Major Breakout for Bitcoin incoming
An Inverse Head and Shoulder Pattern is currently on Bitcoin’s chart and indicates a bullish reversal. Significant primary resistance levels have been breached higher.
Bitcoin’s Inverse Head-And-Shoulder Pattern
The chart above may look a little odd. It’s a daily chart for Bitcoin with Japanese candlesticks, but I have removed the wicks from the candlesticks. Removing the wicks/shadows from the candlesticks in the cryptocurrency markets make the most sense to me because very often, the wicks are not indicative of any ‘honest’ price action or relevant trading zones. The close and open are overwhelmingly more accurate and consistent in cryptocurrencies. The Inverse Head-And-Shoulder Pattern is regarded as one of the most profitable bullish patterns in technical analysis. This is especially true if the pattern appears near significant market price swings – which is precisely where Bitcoin is currently trading.

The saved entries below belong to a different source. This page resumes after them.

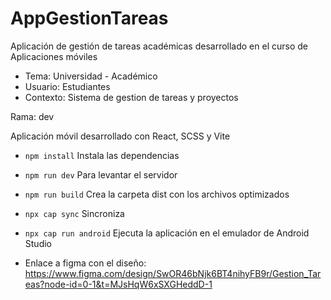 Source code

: # AppGestionTareas

Aplicación de gestión de tareas académicas desarrollado en el curso de Aplicaciones móviles

- Tema: Universidad - Académico
- Usuario: Estudiantes
- Contexto: Sistema de gestion de tareas y proyectos


Rama: dev

Aplicación móvil desarrollado con React, SCSS y Vite

- `npm install` Instala las dependencias
- `npm run dev` Para levantar el servidor
- `npm run build` Crea la carpeta dist con los archivos optimizados
- `npx cap sync` Sincroniza
- `npx cap run android` Ejecuta la aplicación en el emulador de Android Studio

- Enlace a figma con el diseño: https://www.figma.com/design/SwOR46bNjk6BT4nihyFB9r/Gestion_Tareas?node-id=0-1&t=MJsHqW6xSXGHeddD-1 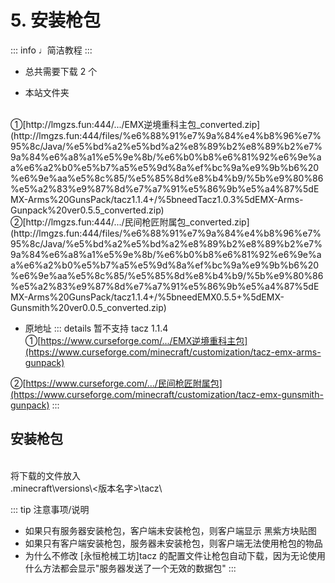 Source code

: # 5. 安装枪包

::: info ♩简洁教程
:::

- 总共需要下载 2 个

- 本站文件夹
<br>
①[http://lmgzs.fun:444/.../EMX逆境重科主包_converted.zip](http://lmgzs.fun:444/files/%e6%88%91%e7%9a%84%e4%b8%96%e7%95%8c/Java/%e5%bd%a2%e5%bd%a2%e8%89%b2%e8%89%b2%e7%9a%84%e6%a8%a1%e5%9e%8b/%e6%b0%b8%e6%81%92%e6%9e%aa%e6%a2%b0%e5%b7%a5%e5%9d%8a%ef%bc%9a%e9%9b%b6%20%e6%9e%aa%e5%8c%85/%e5%85%8d%e8%b4%b9/%5b%e9%80%86%e5%a2%83%e9%87%8d%e7%a7%91%e5%86%9b%e5%a4%87%5dEMX-Arms%20GunsPack/tacz1.1.4+/%5bneedTacz1.0.3%5dEMX-Arms-Gunpack%20ver0.5.5_converted.zip)
<br>
②[http://lmgzs.fun:444/.../民间枪匠附属包_converted.zip](http://lmgzs.fun:444/files/%e6%88%91%e7%9a%84%e4%b8%96%e7%95%8c/Java/%e5%bd%a2%e5%bd%a2%e8%89%b2%e8%89%b2%e7%9a%84%e6%a8%a1%e5%9e%8b/%e6%b0%b8%e6%81%92%e6%9e%aa%e6%a2%b0%e5%b7%a5%e5%9d%8a%ef%bc%9a%e9%9b%b6%20%e6%9e%aa%e5%8c%85/%e5%85%8d%e8%b4%b9/%5b%e9%80%86%e5%a2%83%e9%87%8d%e7%a7%91%e5%86%9b%e5%a4%87%5dEMX-Arms%20GunsPack/tacz1.1.4+/%5bneedEMX0.5.5+%5dEMX-Gunsmith%20ver0.0.5_converted.zip)

- 原地址
::: details 暂不支持 tacz 1.1.4
①[https://www.curseforge.com/.../EMX逆境重科主包](https://www.curseforge.com/minecraft/customization/tacz-emx-arms-gunpack)

②[https://www.curseforge.com/.../民间枪匠附属包](https://www.curseforge.com/minecraft/customization/tacz-emx-gunsmith-gunpack)
:::

## 安装枪包
<br>
将下载的文件放入
<br>
.minecraft\versions\<版本名字>\tacz\

::: tip 注意事项/说明
- 如果只有服务器安装枪包，客户端未安装枪包，则客户端显示 黑紫方块贴图
- 如果只有客户端安装枪包，服务器未安装枪包，则客户端无法使用枪包的物品
- 为什么不修改 [永恒枪械工坊]tacz 的配置文件让枪包自动下载，因为无论使用什么方法都会显示"服务器发送了一个无效的数据包"
::: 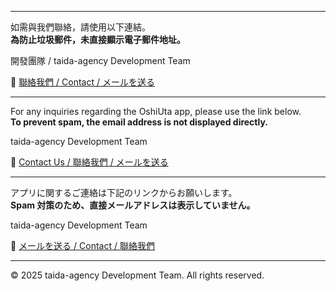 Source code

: 
---

如需與我們聯絡，請使用以下連結。  
**為防止垃圾郵件，未直接顯示電子郵件地址。**

開發團隊 / taida-agency Development Team

📧 <a href="#" onclick="location.href='mailto:' + 'taida.agent' + '@' + 'gmail.com'; return false;">聯絡我們 / Contact / メールを送る</a>

---

For any inquiries regarding the OshiUta app, please use the link below.  
**To prevent spam, the email address is not displayed directly.**

taida-agency Development Team

📧 <a href="#" onclick="location.href='mailto:' + 'taida.agent' + '@' + 'gmail.com'; return false;">Contact Us / 聯絡我們 / メールを送る</a>

---

アプリに関するご連絡は下記のリンクからお願いします。  
**Spam 対策のため、直接メールアドレスは表示していません。**

taida-agency Development Team

📧 <a href="#" onclick="location.href='mailto:' + 'taida.agent' + '@' + 'gmail.com'; return false;">メールを送る / Contact / 聯絡我們</a>

---

© 2025 taida-agency Development Team. All rights reserved.
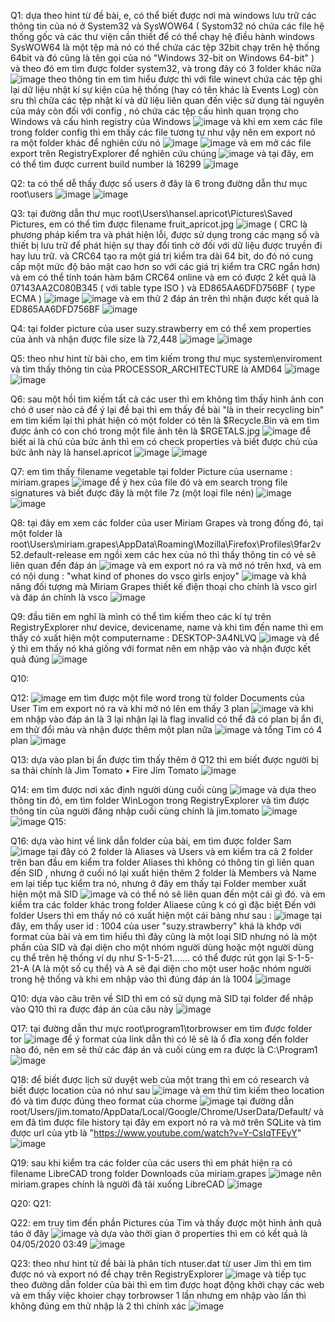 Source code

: Q1:
dựa theo hint từ đề bài, e, có thể biết được nơi mà windows lưu trữ các thông tin của nó ở System32 và SysWOW64
( Systom32 nó chứa các file hệ thống gốc và các thư viện cần thiết để có thể chạy hệ điều hành windows
SysWOW64 là một tệp mà nó có thể chứa các tệp 32bit chạy trên hệ thống 64bit và đó cũng là tên gọi của nó "Windows 32-bit on Windows 64-bit" )
và theo đó em tìm được folder system32, và trong đây có 3 folder khác nữa
![image](https://github.com/Ahitriko/Training-CTF/assets/151734752/aa29ddd8-776d-4622-bde2-ce5282bfd385)
theo thông tin em tìm hiểu được thì với file winevt chứa các tệp ghi lại dữ liệu nhật kí sự kiện của hệ thống (hay có tên khác là Events Log)
còn sru thì chữa các tệp nhật kí và dữ liệu liên quan đến việc sử dụng tài nguyên của máy
còn đối với config , nó chứa các tệp cấu hình quan trọng cho Windows và cấu hình registry của Windows
![image](https://github.com/Ahitriko/Training-CTF/assets/151734752/0830a8d9-0d4d-4675-9eb9-424d1928de27)
và khi em xem các file trong folder config thì em thấy các file tương tự như vậy nên em export nó ra một folder khác để nghiên cứu nó
![image](https://github.com/Ahitriko/Training-CTF/assets/151734752/2722c57a-3d7c-4af5-b311-b40ff4d9e1e7)
![image](https://github.com/Ahitriko/Training-CTF/assets/151734752/832b8213-86e3-4645-ba5f-fe2696da7097)
và em mở các file export trên RegistryExplorer để nghiên cứu chúng
![image](https://github.com/Ahitriko/Training-CTF/assets/151734752/8a04e1ca-33f9-444b-bc43-be7e50ac3b42)
và tại đây, em có thể tìm được current build number là 16299
![image](https://github.com/Ahitriko/Training-CTF/assets/151734752/c35b2765-07f9-4c37-87ec-7c5771ff83f2)

Q2:
ta có thể dễ thấy được số users ở đây là 6 trong đường dẫn thư mục root\users
![image](https://github.com/Ahitriko/Training-CTF/assets/151734752/2f48725a-f27d-4558-9122-14746819ca04)
![image](https://github.com/Ahitriko/Training-CTF/assets/151734752/7940c03c-3aa0-461d-8c22-fbaf57db8e25)


Q3:
tại đường dẫn thư mục root\Users\hansel.apricot\Pictures\Saved Pictures, em có thể tìm được filename fruit_apricot.jpg
![image](https://github.com/Ahitriko/Training-CTF/assets/151734752/d6589338-3194-4db7-b578-97f801e48324)
( CRC là phương pháp kiểm tra và phát hiện lỗi, được sử dụng trong các mạng số và thiết bị lưu trữ để phát hiện sự thay đổi tình cờ đối với dữ liệu được truyền đi hay lưu trữ. và CRC64 tạo ra một giá trị kiểm tra dài 64 bit, do đó nó cung cấp một mức độ bảo mật cao hơn so với các giá trị kiểm tra CRC ngắn hơn)
và em có thể tính toán hàm băm CRC64 online và em có được 2 kết quả là 07143AA2C080B345 ( với table type ISO ) và ED865AA6DFD756BF ( type ECMA )
![image](https://github.com/Ahitriko/Training-CTF/assets/151734752/b60c0c0e-90eb-4b5e-aa28-29a4ff0c85e9)
![image](https://github.com/Ahitriko/Training-CTF/assets/151734752/b77de299-d150-4092-a21a-00903e43ba0e)
và em thử 2 đáp án trên thì nhận được kết quả là ED865AA6DFD756BF
![image](https://github.com/Ahitriko/Training-CTF/assets/151734752/aea11c2a-cf5d-445f-b185-63c6a38a87ee)

Q4:
tại folder picture của user suzy.strawberry em có thể xem properties của ảnh và nhận được file size là 72,448
![image](https://github.com/Ahitriko/Training-CTF/assets/151734752/208c113b-5d02-4270-bbe3-e29916d1d55c)
![image](https://github.com/Ahitriko/Training-CTF/assets/151734752/26ea8f2e-ec9d-49de-8397-ab9c99f908e0)

Q5:
theo như hint từ bài cho, em tìm kiếm trong thư mục system\enviroment và tìm thấy thông tin của PROCESSOR_ARCHITECTURE là AMD64
![image](https://github.com/Ahitriko/Training-CTF/assets/151734752/ec35cd0f-4751-4f94-9e05-88c9353e22fc)
![image](https://github.com/Ahitriko/Training-CTF/assets/151734752/e5fb741a-cbf2-404e-837c-7809308a2817)

Q6:
sau một hồi tìm kiếm tất cả các user thì em không tìm thấy hình ảnh con chó ở user nào cả
để ý lại đề bại thì em thấy đề bài "là in their recycling bin" em tìm kiếm lại thì phát hiện có một folder có tên là $Recycle.Bin
và em tìm được ảnh có con chó trong một file ảnh tên là $RGETALS.jpg
![image](https://github.com/Ahitriko/Training-CTF/assets/151734752/956fda16-1ff3-4b7d-8a6e-b68e4d8580f0)
để biết ai là chủ của bức ảnh thì em có check properties và biết được chủ của bức ảnh này là hansel.apricot
![image](https://github.com/Ahitriko/Training-CTF/assets/151734752/d34ce0d7-76bf-4986-998f-0233a9684278)
![image](https://github.com/Ahitriko/Training-CTF/assets/151734752/d59f87ab-4bdc-4c45-b2ab-4cb3e007ef73)

Q7:
em tìm thấy filename vegetable tại folder Picture của username : miriam.grapes
![image](https://github.com/Ahitriko/Training-CTF/assets/151734752/a96267d9-b4eb-4e43-81f1-08c0e9edb958)
để ý hex của file đó và em search trong file signatures và biết được đây là một file 7z (một loại file nén)
![image](https://github.com/Ahitriko/Training-CTF/assets/151734752/36ce30c7-3831-454f-9206-e2a93e19c07a)
![image](https://github.com/Ahitriko/Training-CTF/assets/151734752/2591297e-7d12-4efd-8fe0-72f4dceafcd8)

Q8:
tại đây em xem các folder của user Miriam Grapes
và trong đống đó, tại một folder là root\Users\miriam.grapes\AppData\Roaming\Mozilla\Firefox\Profiles\9far2v52.default-release em ngồi xem các hex của nó thì thấy thông tin có vẻ sẽ liên quan đến đáp án
![image](https://github.com/Ahitriko/Training-CTF/assets/151734752/3fddbb96-5b80-4d69-bfba-1af061e4f9f4)
và em export nó ra và mở nó trên hxd, và em có nội dung : "what kind of phones do vsco girls enjoy"
![image](https://github.com/Ahitriko/Training-CTF/assets/151734752/c95a28b8-b278-4255-a280-5d74db6a1cdc)
và khả năng đối tượng mà Miriam Grapes thiết kế điện thoại cho chính là vsco girl
và đáp án chính là vsco
![image](https://github.com/Ahitriko/Training-CTF/assets/151734752/afc3a9d6-348b-4bfe-9c2d-8c1af19463d3)

Q9:
đầu tiên em nghĩ là mình có thể tìm kiếm theo các kí tự trên RegistryExplorer như device, devicename, name 
và khi tìm đến name thì em thấy có xuất hiện một computername : DESKTOP-3A4NLVQ
![image](https://github.com/Ahitriko/Training-CTF/assets/151734752/e26a08a0-f284-4729-a4df-b13ab82ae8de)
và để ý thì em thấy nó khá giống với format nên em nhập vào và nhận được kết quả đúng
![image](https://github.com/Ahitriko/Training-CTF/assets/151734752/1cce27af-11c1-439a-9d9c-27e27db938e5)

Q10:


Q12:
![image](https://github.com/Ahitriko/Training-CTF/assets/151734752/b4aaf071-623f-46a2-8aa6-b4ffedf0d6e2)
em tìm được một file word trong từ folder Documents của User Tim
em export nó ra và khi mở nó lên em thấy 3 plan 
![image](https://github.com/Ahitriko/Training-CTF/assets/151734752/737e59e3-2dad-41fd-8d1d-4e16ff9b60b5)
và khi em nhập vào đáp án là 3 lại nhận lại là flag invalid
có thể đã có plan bị ẩn đi, em thử đổi màu và nhận được thêm một plan nữa 
![image](https://github.com/Ahitriko/Training-CTF/assets/151734752/178d9572-e2e6-4490-aa1f-825c58c067b7)
và tổng Tim có 4 plan
![image](https://github.com/Ahitriko/Training-CTF/assets/151734752/09753c70-f10a-4cdb-8071-54a99a059850)

Q13:
dựa vào plan bị ẩn được tìm thấy thêm ở Q12 thì em biết được người bị sa thải chính là Jim Tomato
•	Fire Jim Tomato
![image](https://github.com/Ahitriko/Training-CTF/assets/151734752/92b263da-b438-415d-945e-bd75b8de3303)

Q14:
em tìm được nơi xác định người dùng cuối cùng 
![image](https://github.com/Ahitriko/Training-CTF/assets/151734752/13ebea9a-d5ee-4d9c-9aef-0cc757b1b425)
và dựa theo thông tin đó, em tìm folder WinLogon trong RegistryExplorer và tìm được thông tin của người đăng nhập cuối cùng chính là jim.tomato
![image](https://github.com/Ahitriko/Training-CTF/assets/151734752/2ed22c71-fc3a-4bab-ac9e-ac75c6f498ae)
![image](https://github.com/Ahitriko/Training-CTF/assets/151734752/955ba589-8bdf-40f3-97e1-af9d71074ac3)
Q15:

Q16:
dựa vào hint về link dẫn folder của bài, em tìm được folder Sam
![image](https://github.com/Ahitriko/Training-CTF/assets/151734752/64321241-70d3-43fa-af56-6e32a8376aef)
tại đây có 2 folder là Aliases và Users và em kiểm tra cả 2 folder trên
ban đầu em kiểm tra folder Aliases thì không có thông tin gì liên quan đến SID , nhưng ở cuối nó lại xuất hiện thêm 2 folder là Members và Name
em lại tiếp tục kiểm tra nó, nhưng ở đây em thấy tại Folder member xuất hiện một mã SID 
![image](https://github.com/Ahitriko/Training-CTF/assets/151734752/bc54f19b-13ed-4796-b948-3d9fc7c7fccb)
và có thể nó sẽ liên quan đến một cái gì đó.
và em kiểm tra các folder khác trong folder Aliaese cũng k có gì đặc biệt
Đến với folder Users thì em thấy nó có xuất hiện một cái bảng như sau :
![image](https://github.com/Ahitriko/Training-CTF/assets/151734752/50e8579c-e325-4b52-8fff-d7ecdc864fd5)
tại đây, em thấy user id : 1004 của user "suzy.strawberry" khá là khớp với format của bài
và em tìm hiểu thì đây cũng là một loại SID nhưng nó là một phần của SID và đại diện cho một nhóm người dùng hoặc một người dùng cụ thể trên hệ thống
ví dụ như S-1-5-21....... có thể được rút gọn lại S-1-5-21-A (A là một số cụ thể) và A sẽ đại diện cho một user hoặc nhóm người trong hệ thống
và khi em nhập vào thì đúng đáp án là 1004
![image](https://github.com/Ahitriko/Training-CTF/assets/151734752/aeaa5a03-3b16-417e-91a9-c71498cd4270)

Q10:
dựa vào câu trên về SID thì em có sử dụng mã SID tại folder để nhập vào Q10 thì ra được đáp án của câu này
![image](https://github.com/Ahitriko/Training-CTF/assets/151734752/bb9a6d65-1026-4e40-a76b-dfd5da52b88c)

Q17:
tại đường dẫn thư mực root\program1\torbrowser em tìm được folder tor
![image](https://github.com/Ahitriko/Training-CTF/assets/151734752/c5568cd5-23aa-47c1-ab04-85a07e7e2433)
để ý format của link dẫn thì có lẽ sẽ là ổ đĩa xong đến folder nào đó, nên em sẽ thử các đáp án và cuối cùng em ra được là C:\Program1
![image](https://github.com/Ahitriko/Training-CTF/assets/151734752/390925fd-be50-4864-929b-e2a73d032218)


Q18:
để biết được lịch sử duyệt web của một trang thì em có research và biết được location của nó như sau 
![image](https://github.com/Ahitriko/Training-CTF/assets/151734752/4f195077-0386-4acb-96d1-ecf0ac0ce5b9)
và em thử tìm kiếm theo location đó và tìm được đúng theo format của chorme
![image](https://github.com/Ahitriko/Training-CTF/assets/151734752/6fd7f1d9-0f6e-4a30-9ce4-e5671f6be123)
tại đường dẫn root/Users/jim.tomato/AppData/Local/Google/Chrome/UserData/Default/ và em đã tìm được file history tại đây
em export nó ra và mở trên SQLite và tìm được url của ytb là "https://www.youtube.com/watch?v=Y-CsIqTFEyY"
![image](https://github.com/Ahitriko/Training-CTF/assets/151734752/04131f2d-ba80-489c-8280-44d7db03cae1)

Q19:
sau khi kiểm tra các folder của các users thì em phát hiện ra có filename LibreCAD trong folder Downloads của miriam.grapes
![image](https://github.com/Ahitriko/Training-CTF/assets/151734752/e6a7b9d4-21ce-4b92-9cb5-a5d91ba0d77c)
nên miriam.grapes chính là người đã tải xuống  LibreCAD
![image](https://github.com/Ahitriko/Training-CTF/assets/151734752/74028f6c-eb88-478f-87b1-92358f53a0e2)

Q20:
Q21:

Q22:
em truy tìm đến phần Pictures của Tim và thấy được một hình ảnh quả táo ở đây
![image](https://github.com/Ahitriko/Training-CTF/assets/151734752/58dee0e0-3c6b-413e-bc52-c7fe85b79850)
và dựa vào thời gian ở properties thì em có kết quả là 04/05/2020 03:49
![image](https://github.com/Ahitriko/Training-CTF/assets/151734752/0338783c-ebe9-4b8a-9baf-87c708b7158c)

Q23:
theo như hint từ đề bài là phân tích ntuser.dat từ user Jim thì em tìm được nó và export nó để chạy trên RegistryExplorer
![image](https://github.com/Ahitriko/Training-CTF/assets/151734752/8218fa70-1a4b-4f4c-a312-ea35c7b62e9b)
và tiếp tục theo đường dẫn folder của bài thì em tìm được hoạt động khởi chạy các web và em thấy việc khoier chạy torbrowser 1 lần nhưng em nhập vào lần thì không đúng
em thử nhập là 2 thì chính xác
![image](https://github.com/Ahitriko/Training-CTF/assets/151734752/b5a16e2a-8d78-42af-9fb1-af47b4568e01)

The above chart is another daily Bitcoin chart. First, notice how the current daily candlestick has broken out above the neckline of the Inverse Head-And-Shoulder Pattern. Second, observe the thick green horizontal line at 7562.13 – the 3/8th Major Harmonic level. Major Harmonic levels are the strongest and most challenging levels for prices to move above or below. We can see evidence of this by observing how frequently Bitcoin has tested level as prior support and as current resistance. Since November 22nd, 2019, Bitcoin has spent eleven separate trading days against the 3/8th Major Harmonic. What happens when price breaks above 7562.13? It will move to test the next Major Harmonic, the 4/8th Major Harmonic at 10082.50. There will be some points along the way that will cause price to pause, areas where the ‘honesty’ of the move higher is tested. Those particular levels are at the 2/8th inner harmonic (8192.22), 4/8th inner harmonic (8822.31), and the 6/8th inner harmonic (9452.40). The most immediate question should be: How likely is it that Bitcoin will move higher?
We can use a series of indicators to help us determine the likelihood of a move higher being a sustained move. Quick note: We should only look at indicators when price is at an important price level. On the chart above, the lowest indicator is the %B oscillator. When the %B line crosses above the 0.8 level, that is a signal to pay attention to. What you are looking at is another view of a Bollinger Squeeze – a condition that can tell us a new trend is about to begin. If the %B is above 0.8, and the RSI is not overbought, then a breakout move higher is expected. The final filter to determine whether or not a move higher will be sustained is if there is a divergence between the RSI and the Composite Index, which there is not. Because the RSI found support against the level 40 area and has broken out above the level 50 zone, the overbought default level for Bitcoin returns to what it is in a bull market: the 80 to 90 level. Bitcoin has a considerable amount of higher price moves before the RSI reaches the 80 or 90 value area.